Now, H. G. Wells may have been, in the words of Jack Williamson, a “critic of progress,” but he was never a blind opponent of progress. It is thus disconcerting to see a film based on one of his novels essentially arguing that humanity first went astray when we started worrying too much about yesterday and tomorrow, and when we started building machines to enshrine the past and shape the future. In a way, the film seems at war with itself. On the one hand, it manifestly wishes to celebrate and connect with science fiction, naming authors like Isaac Asimov and Harlan Ellison, showing posters from the films The Day the Earth Stood Still, The War of the Worlds, and Forbidden Planet, and recalling other films like The Omega Man and Planet of the Apes. On the other hand, its regressive attitudes towards technology and time, even in the context of a cinematic tradition not always supportive of scientific progress, seem utterly antithetical to science fiction.

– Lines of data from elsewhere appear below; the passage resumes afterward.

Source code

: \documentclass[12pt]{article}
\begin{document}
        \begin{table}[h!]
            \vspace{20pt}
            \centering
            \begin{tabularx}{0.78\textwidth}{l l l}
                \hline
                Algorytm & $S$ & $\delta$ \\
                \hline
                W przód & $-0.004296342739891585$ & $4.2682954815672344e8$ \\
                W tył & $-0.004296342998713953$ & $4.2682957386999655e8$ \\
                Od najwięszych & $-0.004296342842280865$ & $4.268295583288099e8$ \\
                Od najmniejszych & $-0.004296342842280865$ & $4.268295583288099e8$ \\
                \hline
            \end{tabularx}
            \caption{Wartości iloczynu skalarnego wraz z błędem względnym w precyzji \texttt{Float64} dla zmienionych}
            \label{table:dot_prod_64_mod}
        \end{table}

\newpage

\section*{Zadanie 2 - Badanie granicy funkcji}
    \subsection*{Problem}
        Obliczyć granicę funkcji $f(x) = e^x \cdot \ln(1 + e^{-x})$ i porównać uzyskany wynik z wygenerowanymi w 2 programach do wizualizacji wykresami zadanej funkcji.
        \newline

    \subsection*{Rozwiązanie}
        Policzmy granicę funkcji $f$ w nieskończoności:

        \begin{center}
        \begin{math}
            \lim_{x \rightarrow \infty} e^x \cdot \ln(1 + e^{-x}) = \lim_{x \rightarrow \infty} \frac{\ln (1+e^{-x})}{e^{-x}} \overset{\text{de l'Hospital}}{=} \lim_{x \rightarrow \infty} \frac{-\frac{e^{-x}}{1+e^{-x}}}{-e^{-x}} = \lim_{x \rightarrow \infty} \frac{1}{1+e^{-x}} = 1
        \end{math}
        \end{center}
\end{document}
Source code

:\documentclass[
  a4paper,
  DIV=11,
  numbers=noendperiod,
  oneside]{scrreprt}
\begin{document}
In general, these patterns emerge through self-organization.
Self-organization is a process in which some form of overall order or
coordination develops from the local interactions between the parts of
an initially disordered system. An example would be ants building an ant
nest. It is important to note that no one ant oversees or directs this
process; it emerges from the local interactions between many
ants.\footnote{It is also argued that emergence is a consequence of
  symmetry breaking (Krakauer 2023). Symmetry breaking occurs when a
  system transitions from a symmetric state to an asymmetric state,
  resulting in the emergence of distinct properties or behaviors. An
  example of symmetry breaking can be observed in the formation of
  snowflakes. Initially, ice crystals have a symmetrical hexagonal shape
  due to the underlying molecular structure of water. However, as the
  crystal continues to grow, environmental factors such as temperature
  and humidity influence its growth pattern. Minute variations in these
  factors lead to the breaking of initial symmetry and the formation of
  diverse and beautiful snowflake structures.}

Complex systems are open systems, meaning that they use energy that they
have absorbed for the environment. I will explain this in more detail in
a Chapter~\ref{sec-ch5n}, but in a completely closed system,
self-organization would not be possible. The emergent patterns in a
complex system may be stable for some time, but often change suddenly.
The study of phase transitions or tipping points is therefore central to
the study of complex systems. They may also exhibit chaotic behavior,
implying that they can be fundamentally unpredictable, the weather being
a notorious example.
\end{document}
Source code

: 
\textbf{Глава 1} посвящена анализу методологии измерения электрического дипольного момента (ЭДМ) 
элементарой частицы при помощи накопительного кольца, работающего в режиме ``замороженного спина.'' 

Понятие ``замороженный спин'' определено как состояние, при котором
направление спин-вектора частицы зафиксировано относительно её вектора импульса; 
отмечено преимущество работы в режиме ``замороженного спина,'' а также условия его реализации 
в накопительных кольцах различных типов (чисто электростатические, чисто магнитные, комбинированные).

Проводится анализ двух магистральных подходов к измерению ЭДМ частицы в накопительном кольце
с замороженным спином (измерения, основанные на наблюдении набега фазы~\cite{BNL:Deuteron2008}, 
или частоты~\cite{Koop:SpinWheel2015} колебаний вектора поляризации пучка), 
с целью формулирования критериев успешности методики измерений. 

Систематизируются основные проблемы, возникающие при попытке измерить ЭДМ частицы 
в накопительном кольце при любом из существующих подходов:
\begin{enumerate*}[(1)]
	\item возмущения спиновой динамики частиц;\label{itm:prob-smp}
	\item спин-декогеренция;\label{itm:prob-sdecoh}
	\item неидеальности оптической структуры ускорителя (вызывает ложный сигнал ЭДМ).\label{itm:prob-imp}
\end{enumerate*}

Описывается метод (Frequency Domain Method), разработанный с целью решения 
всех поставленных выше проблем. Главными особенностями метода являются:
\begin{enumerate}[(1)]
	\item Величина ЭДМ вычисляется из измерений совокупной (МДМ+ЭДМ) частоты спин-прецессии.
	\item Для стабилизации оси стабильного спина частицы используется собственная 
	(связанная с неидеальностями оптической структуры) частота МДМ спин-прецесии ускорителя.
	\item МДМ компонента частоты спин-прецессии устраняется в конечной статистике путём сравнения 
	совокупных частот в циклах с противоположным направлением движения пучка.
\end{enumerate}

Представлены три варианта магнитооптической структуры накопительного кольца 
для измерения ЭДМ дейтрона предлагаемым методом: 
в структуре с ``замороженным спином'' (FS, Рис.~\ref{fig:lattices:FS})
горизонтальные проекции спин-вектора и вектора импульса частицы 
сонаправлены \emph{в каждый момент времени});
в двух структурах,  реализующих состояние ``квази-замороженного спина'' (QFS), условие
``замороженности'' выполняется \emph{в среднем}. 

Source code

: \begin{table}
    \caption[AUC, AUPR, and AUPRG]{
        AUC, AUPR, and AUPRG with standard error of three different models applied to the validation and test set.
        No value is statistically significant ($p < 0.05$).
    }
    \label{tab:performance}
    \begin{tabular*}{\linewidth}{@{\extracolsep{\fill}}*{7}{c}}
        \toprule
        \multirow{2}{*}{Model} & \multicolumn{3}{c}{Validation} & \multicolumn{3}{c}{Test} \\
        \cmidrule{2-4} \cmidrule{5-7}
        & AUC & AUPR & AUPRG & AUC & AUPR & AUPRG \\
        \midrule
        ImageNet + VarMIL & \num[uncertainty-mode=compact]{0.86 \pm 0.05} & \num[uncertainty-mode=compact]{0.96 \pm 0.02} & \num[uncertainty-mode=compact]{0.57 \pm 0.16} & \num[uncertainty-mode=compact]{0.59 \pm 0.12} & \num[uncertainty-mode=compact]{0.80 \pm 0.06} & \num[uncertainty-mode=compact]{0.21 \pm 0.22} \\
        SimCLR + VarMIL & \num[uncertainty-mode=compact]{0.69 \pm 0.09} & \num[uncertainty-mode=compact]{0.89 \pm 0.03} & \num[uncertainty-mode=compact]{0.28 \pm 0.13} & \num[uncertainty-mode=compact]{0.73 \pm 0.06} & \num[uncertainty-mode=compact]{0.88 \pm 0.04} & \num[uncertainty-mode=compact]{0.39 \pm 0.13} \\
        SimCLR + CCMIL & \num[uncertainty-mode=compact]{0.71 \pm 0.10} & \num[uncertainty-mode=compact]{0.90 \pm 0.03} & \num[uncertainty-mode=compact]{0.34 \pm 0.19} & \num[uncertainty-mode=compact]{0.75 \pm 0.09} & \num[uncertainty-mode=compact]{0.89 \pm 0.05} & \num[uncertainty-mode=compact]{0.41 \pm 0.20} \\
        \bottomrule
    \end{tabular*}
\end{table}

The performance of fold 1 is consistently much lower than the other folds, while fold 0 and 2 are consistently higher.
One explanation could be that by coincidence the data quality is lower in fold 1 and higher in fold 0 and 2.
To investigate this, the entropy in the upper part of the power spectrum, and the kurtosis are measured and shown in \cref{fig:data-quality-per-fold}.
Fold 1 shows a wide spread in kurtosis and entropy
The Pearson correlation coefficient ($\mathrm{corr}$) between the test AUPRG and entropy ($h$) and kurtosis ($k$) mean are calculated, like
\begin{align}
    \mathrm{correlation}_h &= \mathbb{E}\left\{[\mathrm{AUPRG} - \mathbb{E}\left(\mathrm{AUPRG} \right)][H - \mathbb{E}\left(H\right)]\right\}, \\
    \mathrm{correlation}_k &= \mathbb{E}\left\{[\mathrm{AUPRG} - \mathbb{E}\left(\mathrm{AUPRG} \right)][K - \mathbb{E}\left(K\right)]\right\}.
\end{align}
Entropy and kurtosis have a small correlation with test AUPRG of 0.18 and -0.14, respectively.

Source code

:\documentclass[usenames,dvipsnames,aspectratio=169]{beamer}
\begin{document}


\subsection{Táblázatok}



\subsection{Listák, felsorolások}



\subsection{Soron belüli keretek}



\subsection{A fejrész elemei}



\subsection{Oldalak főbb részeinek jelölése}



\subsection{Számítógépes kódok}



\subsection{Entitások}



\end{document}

Still, one should not be overly critical of The Time Machine: it is cleverly written and artfully filmed, with many evocative lines and patterns of imagery for future critics to discuss at length. Yet one small aspect of the film may be telling. When the phrase “time machine” inspires Vox to name the 1960 George Pal film and the fictitious Lloyd Webber musical, he fails to mention either the wretched 1978 television movie or this 2002 Simon Wells film. A story about the virtues of forgetting the past, then, appears to be labeling itself as a forgettable film.


Gary Westfahl is the author, editor, or co-editor of twelve books about science fiction and fantasy, most recently Science Fiction, Canonization, Marginalization, and the Academy and Unearthly Visions: Approaches to Science Fiction and Fantasy Art. He also writes a bimonthly column for the science fiction magazine Interzone.